▶ Work task
Give back only the lines in the records below from the one with "Второе упрощение в" to the one with "их тяжёлые пути", both inclusive, word for word.

========

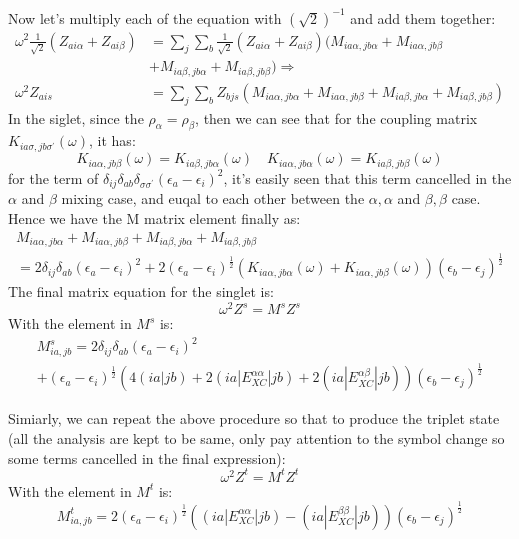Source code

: Now let's multiply each of the equation with $(\sqrt{2})^{-1}$ and add
them together:
\begin{align}
 \omega^{2} \frac{1}{\sqrt{2}}(Z_{ai\alpha} + Z_{ai\beta})
&= \sum_{j}\sum_{b}\frac{1}{\sqrt{2}}(Z_{ai\alpha} +
Z_{ai\beta}) (M_{ia\alpha, jb\alpha} + M_{ia\alpha, jb\beta}\nonumber \\
& +M_{ia\beta, jb\alpha} +M_{ia\beta, jb\beta} ) \Rightarrow \nonumber
\\
\omega^{2} Z_{ais} &= \sum_{j}\sum_{b} Z_{bjs} (M_{ia\alpha, jb\alpha} +
M_{ia\alpha, jb\beta} +M_{ia\beta, jb\alpha} +M_{ia\beta, jb\beta} )
\end{align} 
In the siglet, since the $\rho_{\alpha} = \rho_{\beta}$, then we can
see that for the coupling matrix $K_{ia\sigma,
jb\sigma^{'}}(\omega)$, it has:
\begin{equation*}
 K_{ia\alpha, jb\beta}(\omega) = K_{ia\beta, jb\alpha}(\omega) \quad 
 K_{ia\alpha, jb\alpha}(\omega) = K_{ia\beta, jb\beta}(\omega)
\end{equation*}
for the term of
$\delta_{ij}\delta_{ab}\delta_{\sigma\sigma^{'}}(\epsilon_{a} -
\epsilon_{i})^{2}$, it's easily seen that this term cancelled in the
$\alpha$ and $\beta$ mixing case, and euqal to each other between the
$\alpha, \alpha$ and $\beta, \beta$ case. Hence we have the M matrix
element finally as:
\begin{multline}
 M_{ia\alpha, jb\alpha} +
M_{ia\alpha, jb\beta} +M_{ia\beta, jb\alpha} +M_{ia\beta, jb\beta} \\
= 
2\delta_{ij}\delta_{ab}(\epsilon_{a} - \epsilon_{i})^{2} + 
2(\epsilon_{a} - \epsilon_{i})^{\frac{1}{2}} 
(K_{ia\alpha, jb\alpha}(\omega) +
K_{ia\alpha, jb\beta}(\omega))(\epsilon_{b} -
\epsilon_{j})^{\frac{1}{2}}
\end{multline} 
The final matrix equation for the singlet is:
\begin{equation}
  \omega^{2}Z^{s} = M^{s}Z^{s}
\end{equation} 
With the element in $M^{s}$ is:
\begin{multline}
 M^{s}_{ia,jb} = 2\delta_{ij}\delta_{ab}(\epsilon_{a} -
\epsilon_{i})^{2} \\
+ (\epsilon_{a} - \epsilon_{i})^{\frac{1}{2}} 
(4(ia|jb) +2(ia|E^{\alpha\alpha}_{XC}|jb) + 
2(ia|E^{\alpha\beta}_{XC}|jb))(\epsilon_{b} -
\epsilon_{j})^{\frac{1}{2}}
\end{multline}

Simiarly, we can repeat the above procedure so that to produce the
triplet state (all the analysis are kept to be same, only pay attention
to the symbol change so some terms cancelled in the final expression):
\begin{equation}
  \omega^{2}Z^{t} = M^{t}Z^{t}
\end{equation} 
With the element in $M^{t}$ is:
\begin{equation}
 M^{t}_{ia,jb} = 2(\epsilon_{a} - \epsilon_{i})^{\frac{1}{2}} 
((ia|E^{\alpha\alpha}_{XC}|jb) - 
(ia|E^{\beta\beta}_{XC}|jb))(\epsilon_{b} -
\epsilon_{j})^{\frac{1}{2}}
\end{equation}




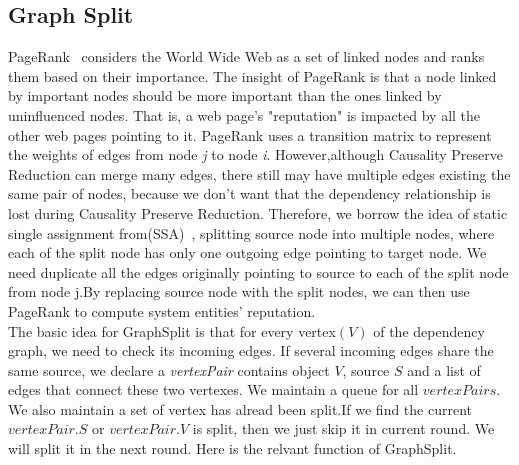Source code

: \subsection{Graph Split}
PageRank~\cite{pagerank} considers the World Wide Web as a set of linked nodes and ranks them based on their importance. The insight of PageRank is that a node linked by important nodes should be more important than the ones linked by uninfluenced nodes. That is, a web page's "reputation" is impacted by all the other web pages pointing to it. PageRank uses a transition matrix to represent the weights of edges from node \textit{j} to node \textit{i}. However,although Causality Preserve Reduction can merge many edges, there still may have multiple edges existing the same pair of nodes, because we don't want that the dependency relationship is lost during Causality Preserve Reduction. Therefore, we borrow the idea of static single assignment from(SSA)~\cite{nielson2004principles}, splitting source node  into multiple nodes, where each of the split node has only one outgoing edge pointing to target node. We need duplicate all the edges originally pointing to source to each of the split node from node j.By replacing source node with the split nodes, we can then use PageRank to compute system entities' reputation.\\
The basic idea for GraphSplit is that for every vertex$(V)$ of the dependency graph, we need to check its incoming edges. If several incoming edges share the same source, we declare a \textit{vertexPair} contains object $V$, source $S$ and a list of edges that connect these two vertexes. We maintain a queue for all $vertexPairs$. We also maintain a set of vertex has alread been  split.If we find the current $vertexPair.S$ or $vertexPair.V$ is split, then we just skip it in current round. We will split it in the next round. Here is the relvant function of GraphSplit.\clearpage

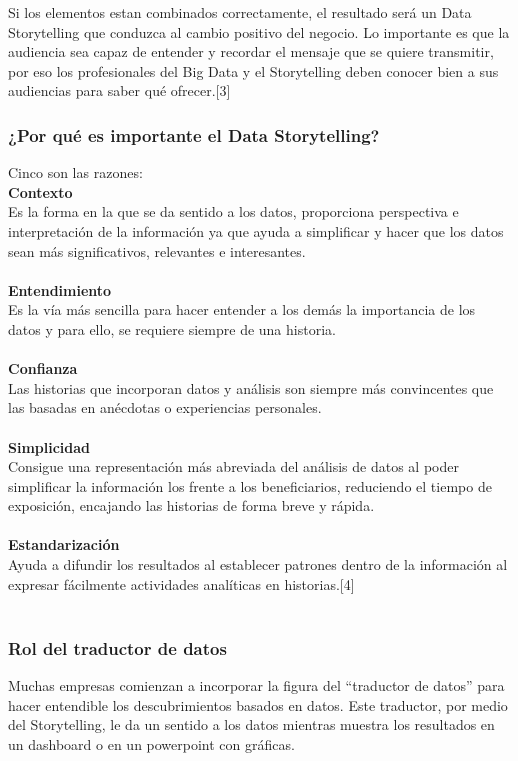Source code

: \documentclass[twoside,twocolumn]{article}
\begin{document}
Si los elementos estan combinados correctamente, el resultado será un Data 
Storytelling que conduzca al cambio positivo del negocio. Lo importante es 
que la audiencia sea capaz de entender y recordar el mensaje que se quiere 
transmitir, por eso los profesionales del Big Data y el Storytelling deben 
conocer bien a sus audiencias para saber qué ofrecer.[3]

\subsubsection{¿Por qué es importante el Data Storytelling?}
Cinco son las razones: \\
\textbf{ Contexto } 
\\Es la forma en la que se da sentido a los 
datos, proporciona perspectiva e interpretación
 de la información ya que ayuda a simplificar y 
 hacer que los datos sean más significativos, 
 relevantes e interesantes.\\\\
\textbf{ Entendimiento } 
\\Es la vía más sencilla para hacer entender a 
los demás la importancia de los datos y para ello,
 se requiere siempre de una historia.\\\\
\textbf{ Confianza } 
\\ Las historias que incorporan datos y análisis
 son siempre más convincentes que las basadas en 
 anécdotas o experiencias personales. \\\\
\textbf{ Simplicidad } 
\\Consigue una representación más abreviada del 
análisis de datos al poder simplificar la 
información los frente a los beneficiarios, 
reduciendo el tiempo de exposición, encajando 
las historias de forma breve y rápida.\\\\
\textbf{ Estandarización } 
\\Ayuda a difundir los resultados al
 establecer patrones dentro de la información 
 al expresar fácilmente actividades analíticas 
 en historias.[4]\\\\


\subsubsection{Rol del traductor de datos}

Muchas empresas comienzan a incorporar la figura del “traductor de datos” para hacer entendible los descubrimientos basados en datos. Este traductor, por medio del Storytelling, le da un sentido a los datos mientras muestra los resultados en un dashboard o en un powerpoint con gráficas.  
\end{document}
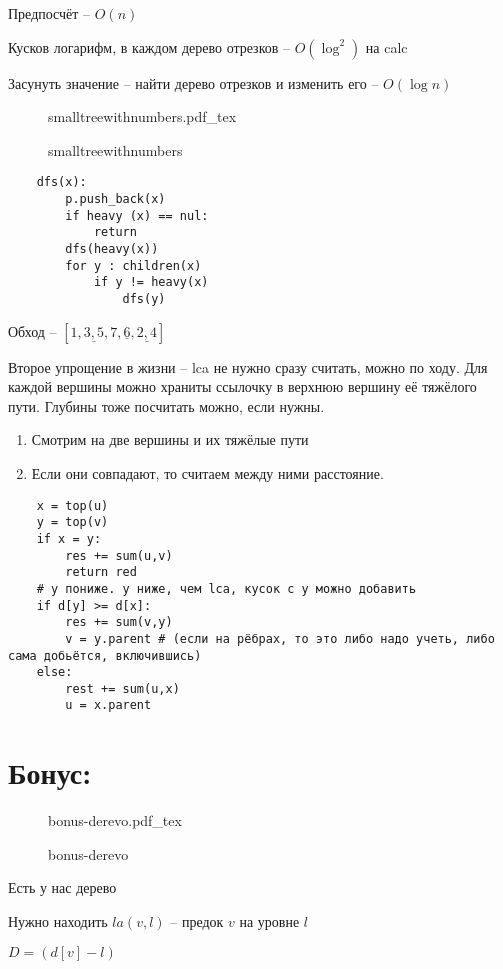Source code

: \documentclass{book}
\theoremstyle{definition}
\newcommand{\incfig}[1]{%
    \def\svgwidth{\columnwidth}
    {#1.pdf_tex}
}
\begin{document}
Предпосчёт -- $O(n)$

Кусков логарифм, в каждом дерево отрезков -- $O(\log ^2)$ на calc

Засунуть значение -- найти дерево отрезков и изменить его -- $O(\log n)$

\begin{figure}[!ht]
    \centering
    \incfig{smalltreewithnumbers}
    \caption{smalltreewithnumbers}
    \label{fig:smalltreewithnumbers}
\end{figure}

\begin{lstlisting}
    dfs(x):
        p.push_back(x)
        if heavy (x) == nul:
            return
        dfs(heavy(x))
        for y : children(x)
            if y != heavy(x)
                dfs(y)
\end{lstlisting}
Обход -- $\left[ \underline{1,3,5,7},\underline{6},\underline{2,4} \right] $

Второе упрощение в жизни -- lca не нужно сразу считать, можно по ходу. Для каждой вершины можно храниты ссылочку в верхнюю вершину её тяжёлого пути. Глубины тоже посчитать можно, если нужны.

\begin{enumerate}
    \item Смотрим на две вершины и их тяжёлые пути
    \item Если они совпадают, то считаем между ними расстояние.
\end{enumerate}

\begin{lstlisting}
    x = top(u)
    y = top(v)
    if x = y:
        res += sum(u,v)
        return red
    # y пониже. y ниже, чем lca, кусок с y можно добавить
    if d[y] >= d[x]:
        res += sum(v,y)
        v = y.parent # (если на рёбрах, то это либо надо учеть, либо сама добьётся, включившись)
    else:
        rest += sum(u,x)
        u = x.parent
\end{lstlisting}

\section{Бонус: }
\begin{figure}[!ht]
    \centering
    \incfig{bonus-derevo}
    \caption{bonus-derevo}
    \label{fig:bonus-derevo}
\end{figure}
\begin{problem}
    Есть у нас дерево

Нужно находить $la(v,l)$ -- предок  $v$ на уровне $l$

$D = \left( d[v] - l \right) $
\end{problem}
\end{document}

========

▶ Solution for this problem
Второе упрощение в жизни -- lca не нужно сразу считать, можно по ходу. Для каждой вершины можно храниты ссылочку в верхнюю вершину её тяжёлого пути. Глубины тоже посчитать можно, если нужны.

\begin{enumerate}
    \item Смотрим на две вершины и их тяжёлые пути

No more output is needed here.